Blockchain technologies have the potential to transform how business-to-business transactions are conducted by providing access to a shared immutable ledger. IBM today announced it is ready to put those blockchain technologies to use in a production environment hosted on the IBM Cloud.
Brigid McDermott, vice president of blockchain business development and ecosystem for IBM, says the IBM Blockchain Platform is based on an instance of the open source Hyperledger blockchain technologies developed under the auspices of The Linux Foundation. It is priced starting at 50 cents an hour.
“We chose to standardize on Hyperledger because it provides both an open source and open governance model,” says McDermott.
IBM also announced today that one of the first applications being delivered on the platform involves a global food supply chain application developed by a consortium that includes Dole, Golden State Foods, Kroger, McCormick and Company, Nestlé, Tyson Foods and Walmart. The goal is to make it possible for growers, suppliers, processors, distributors, retailers, regulators and consumers to gain permissioned access to known and trusted information regarding the origin and state of any specific food item.
McDermott says IBM expects to apply blockchain technologies across just about every vertical industry to provide a means to provide access to a shared ledger through which organizations can verify transactions around the globe without having to rely on third-party middlemen to verify transactions. That capability has the potential to not only transform how transactions are processed within a vertical industry, but also potentially drive a wave of mergers and acquisition across disparate industries as new processes and applications become enabled, says McDermott.
IBM claims it is already working with over 400 organizations on blockchain applications. The IBM Blockchain Platform plans to expand the reach and scope of those efforts by making available blockchain technologies as a cloud service.
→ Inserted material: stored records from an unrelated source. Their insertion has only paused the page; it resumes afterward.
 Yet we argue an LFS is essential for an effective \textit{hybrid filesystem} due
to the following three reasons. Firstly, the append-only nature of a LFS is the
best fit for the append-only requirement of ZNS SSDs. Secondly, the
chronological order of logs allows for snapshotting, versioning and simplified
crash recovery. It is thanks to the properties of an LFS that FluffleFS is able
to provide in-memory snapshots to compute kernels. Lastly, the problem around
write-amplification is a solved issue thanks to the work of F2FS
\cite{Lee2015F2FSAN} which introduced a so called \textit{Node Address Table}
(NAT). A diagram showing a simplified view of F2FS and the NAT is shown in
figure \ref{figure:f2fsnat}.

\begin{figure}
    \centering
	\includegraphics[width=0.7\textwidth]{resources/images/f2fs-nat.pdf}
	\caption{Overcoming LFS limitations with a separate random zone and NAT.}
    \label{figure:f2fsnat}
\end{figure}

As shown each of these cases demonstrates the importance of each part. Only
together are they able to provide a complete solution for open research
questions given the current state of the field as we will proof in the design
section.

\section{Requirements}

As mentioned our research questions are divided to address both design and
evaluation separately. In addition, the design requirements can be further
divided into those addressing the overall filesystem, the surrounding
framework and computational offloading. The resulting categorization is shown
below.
Specific components of the IBM Blockchain Platform include the Hyperledger Fabric v1.0 framework and a Hyperledger Composer blockchain framework for crafting blockchain applications using JavaScript. IBM is also making available IBM Developer Journeys for blockchain to provide access to additional free open source code, documentation, application programming interfaces (APIs), architecture diagrams and one-click deployment in a Git repository. IBM also revealed today that it has trained 1,600 consultants on how to implement blockchain systems and networks and that it is working with more than 1,000 universities via the IBM Academic Initiative to provide free access to blockchain technologies.
IBM today noted it is providing access to governance and encryption tools to manage who can see which data and which organizations can participate in a specific transaction process via the distribution of smart contracts. IBM is working on an automated billing and invoicing system based on blockchain technologies in collaboration with Lenovo that promises to provide both full traceability of billing and operational data and much faster onboarding of participants in a blockchain network.
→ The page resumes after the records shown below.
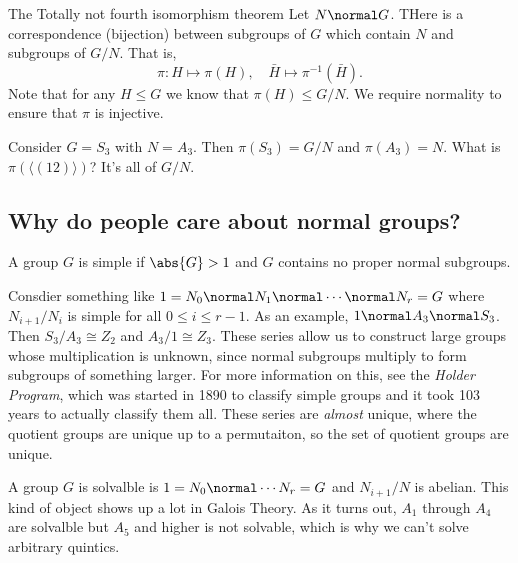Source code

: \begin{theorem}{The Totally not fourth isomorphism theorem}
Let $N \normal G$. THere is a correspondence (bijection) between subgroups of $G$ which contain $N$ and subgroups of $G/N$. That is,
\[ \pi : H \mapsto \pi(H), \quad \bar{H} \mapsto \pi^{-1}(\bar{H}). \]
Note that for any $H \leq G$ we know that $\pi(H) \leq G/N$. We require normality to ensure that $\pi$ is injective.
\end{theorem}

\begin{example}
Consider $G = S_3$ with $N = A_3$. Then $\pi(S_3) = G/N$ and $\pi(A_3) = N$. What is $\pi(\langle (12) \rangle )$? It's all of $G/N$.
\end{example}

\subsection{Why do people care about normal groups?}

\begin{definition}[Simple]
A group $G$  is simple if $\abs{G} > 1$ and $G$ contains no proper normal subgroups.
\end{definition}

\begin{definition}
Consdier something like $1 = N_0 \normal N_1 \normal \cdots \normal N_r = G$ where $N_{i+1}/N_i$ is simple for all $0 \leq i \leq r-1$. As an example, $1 \normal A_3 \normal S_3$. Then $S_3/A_3 \cong Z_2$ and $A_3 / 1 \cong Z_3$. These series allow us to construct large groups whose multiplication is unknown, since normal subgroups multiply to form subgroups of something larger. For more information on this, see the \emph{Holder Program}, which was started in 1890 to classify simple groups and it took 103 years to actually classify them all. These series are \emph{almost} unique, where the quotient groups are unique up to a permutaiton, so the set of quotient groups are unique.
\end{definition}

\begin{definition}
A group $G$ is solvalble is $1 = N_0 \normal \cdots N_r = G$ and $N_{i+1}/N$ is abelian. This kind of object shows up a lot in Galois Theory. As it turns out, $A_1$ through $A_4$ are solvalble but $A_5$ and higher is not solvable, which is why we can't solve arbitrary quintics.
\end{definition}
McDermott says that latter capability is critical because unlike digital currencies such as Bitcoin that rely on blockchain technologies, the whole point of employing blockchain technologies in an enterprise setting is to provide visibility into only the transactions that any organization is specifically permissioned to see.
It’s still early days in terms of blockchain adoption. But the impact blockchain technologies will have across suites of existing ERP applications will be profound. Most existing ledger systems are not going to be usurped by blockchain databases any time soon. But there will be an almost immediate need to integrate the two to enable organizations to reconcile their internal accounting with transaction recorded in an immutable database that is likely to become the one source of trusted data that every organization can count on to be true.